7 comments to Adaptation

  • Lenny65

    It’s probably just my Mets fandom showing again but I have the very uneasy feeling that in the not-too-distant future we’re going to look back on this and say “goddamned 2020 season, it ruined ____’s ____ and he hasn’t been right since”. I do genuinely hope that no one involved, from superstars to towel managers, ends up becoming ill or worse from this.

  • eric1973

    Greg, just have the cardboard ‘you’ give the cardboard usher a cardboard dollar, and then he’ll let you stay, like back in the good old days!

  • Daniel Hall

    That sports can be played in the time of the plague has been shown by a bunch of entities. NASCAR’s been going for two months without major incidents. Formula 1 started. Granted, the drivers are a bit more distant from another than runner and shortstop on a potential 4-6-3, but sports can work if you eliminate outside contacts, and soccer leagues in Europe have restarted and/or are finished. Granted, this all came about *after* the curve receded towards the X axis, which it hasn’t in the U.S. for reasons that are equally depressing and infuriating for somebody six to nine time zones away who can’t fathom how it takes your liberty away when WalMart makes you don a face mask when –

    But I digress and I will cease with the digression immediately.

    My body is ready for baseball. Even the tainted form of baseball on offer with stupid rules all over the place, either borrowed from the AL or a troubled mind entirely. I don’t live in New York, obviously, but I’d even shelter an exiled Blue Jay on my couch if it helps facilitate bubble baseball of some sort. I’m even willing to teeth-gnashingly tolerate the fake position if it can bring baseball about. It’s an asterisk season for sure, why not in that regard, too. And the Mets have no shortages of DHs either!

    But next year the damn thing be gone! I can’t fathom how people are advocating for it. Last night I played my fictional league in OOTP. Tight game, and then my team finally gets three on with nobody out in the sixth… and next is Bryce Sparkes, pitcher by trade, batting a hundred. Pinch-hitting wasn’t an option thanks to a dead bullpen. Not then and not once before did the thought cross my mind, man, if only I played with the fake position! I could have Rich Vickers batting here and at least he knows which end of the stick is up! Nope. At best I wished that this was Ottie’s start. Jared Ottinger at least hits like a defensive-minded shortstop. Sparkes struck out. The top of the order came through. We won. All was well. And all would have been well if we hadn’t. My league’s never getting the fake position! (angrily shakes fists)

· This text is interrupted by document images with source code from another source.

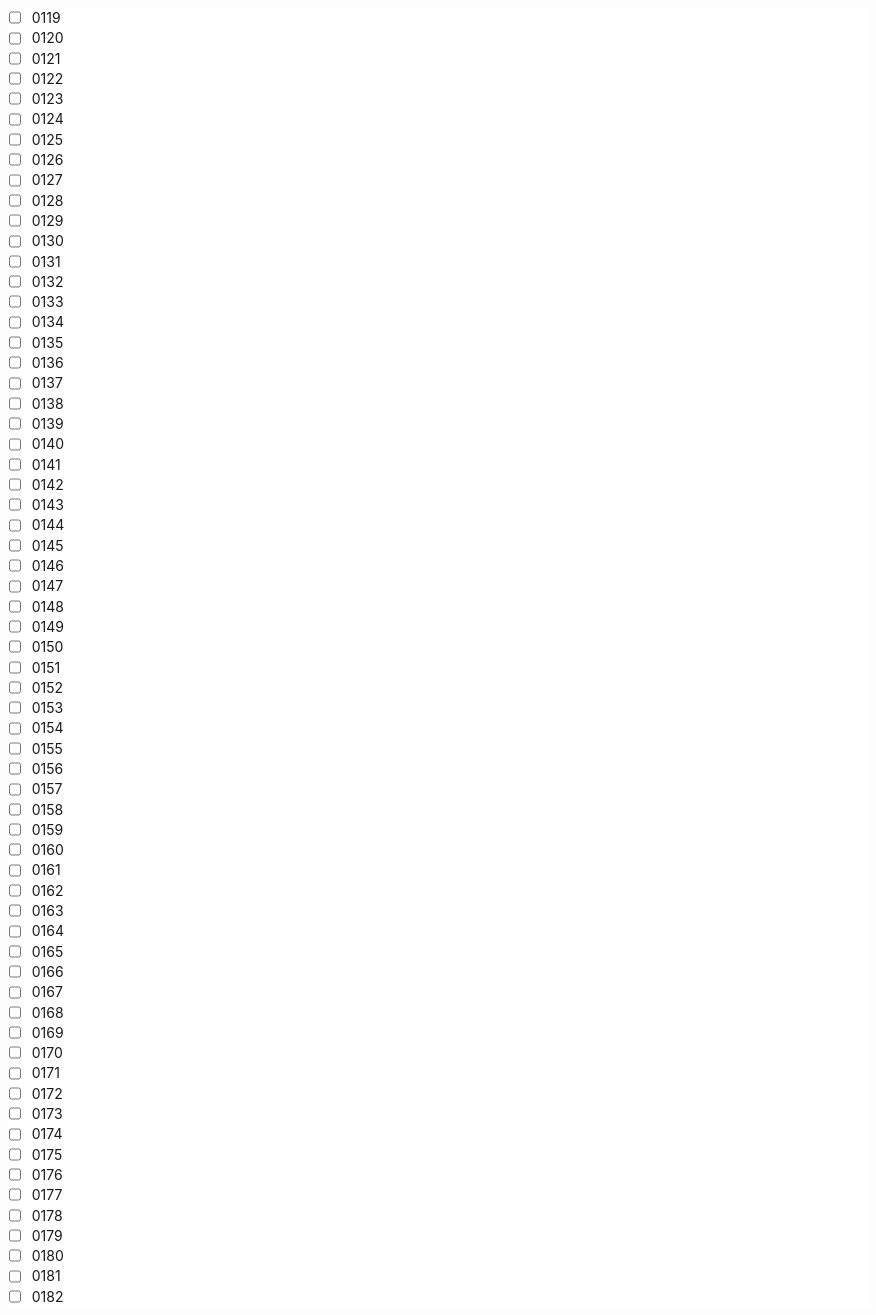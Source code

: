 * [ ] 0119
* [ ] 0120
* [ ] 0121
* [ ] 0122
* [ ] 0123
* [ ] 0124
* [ ] 0125
* [ ] 0126
* [ ] 0127
* [ ] 0128
* [ ] 0129
* [ ] 0130
* [ ] 0131
* [ ] 0132
* [ ] 0133
* [ ] 0134
* [ ] 0135
* [ ] 0136
* [ ] 0137
* [ ] 0138
* [ ] 0139
* [ ] 0140
* [ ] 0141
* [ ] 0142
* [ ] 0143
* [ ] 0144
* [ ] 0145
* [ ] 0146
* [ ] 0147
* [ ] 0148
* [ ] 0149
* [ ] 0150
* [ ] 0151
* [ ] 0152
* [ ] 0153
* [ ] 0154
* [ ] 0155
* [ ] 0156
* [ ] 0157
* [ ] 0158
* [ ] 0159
* [ ] 0160
* [ ] 0161
* [ ] 0162
* [ ] 0163
* [ ] 0164
* [ ] 0165
* [ ] 0166
* [ ] 0167
* [ ] 0168
* [ ] 0169
* [ ] 0170
* [ ] 0171
* [ ] 0172
* [ ] 0173
* [ ] 0174
* [ ] 0175
* [ ] 0176
* [ ] 0177
* [ ] 0178
* [ ] 0179
* [ ] 0180
* [ ] 0181
* [ ] 0182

    I’ll take it for 2020 MLB. It won’t even make me as mad as the free runner on second in the 10th. You know, if both teams score that guy and nobody else, nothing’s been gained. And the game has been spoiled.

    But I’ll take that, too. I’ll take the canned noise, and the cardboard cutouts (let’s see whether all MLB teams have their eyes open and don’t put Osama Bin Laden in the first row as an English soccer club did), and the dollar-menu schedule. Because all those stupid, horrible things mean baseball’s back. And my body’s ready for it.

  • Seth

    I have a cardboard cutout of myself that I’ll put in front of the TV, while I re-watch the 1986 World Series in the other room.

  • Bob

    Greg/Jason & fellow Met fans-
    Thanks for –Great writing-as usual-
    At least we are still around to kvetch about the universal DH and other stupid changes for this truncated season.
    Agree with Greg-this season is not a balm or blessing-but at least it’ll distract me and maybe help lower my BP..
    as always–
    Everyone stay safe-
    Let’s Go Mets!

    Bob in LA.

  • Dave

    I just don’t know how this is going to feel. One of the things baseball traditionally provides me with is a sense of order; the season starts in the spring and it’s a rebirth. 162 is a number that applies to nothing else of significance, but in the context of baseball, it gives me a perfect symmetry…not too long, not too short. And that’s all on top of the empty stadiums and matchups we won’t see and 10th inning designated runners…and all of the normal stress of being a Mets fan. Oh yeah, and everything else going on in the world being 110% upside down.

    Time, as it always does, will tell.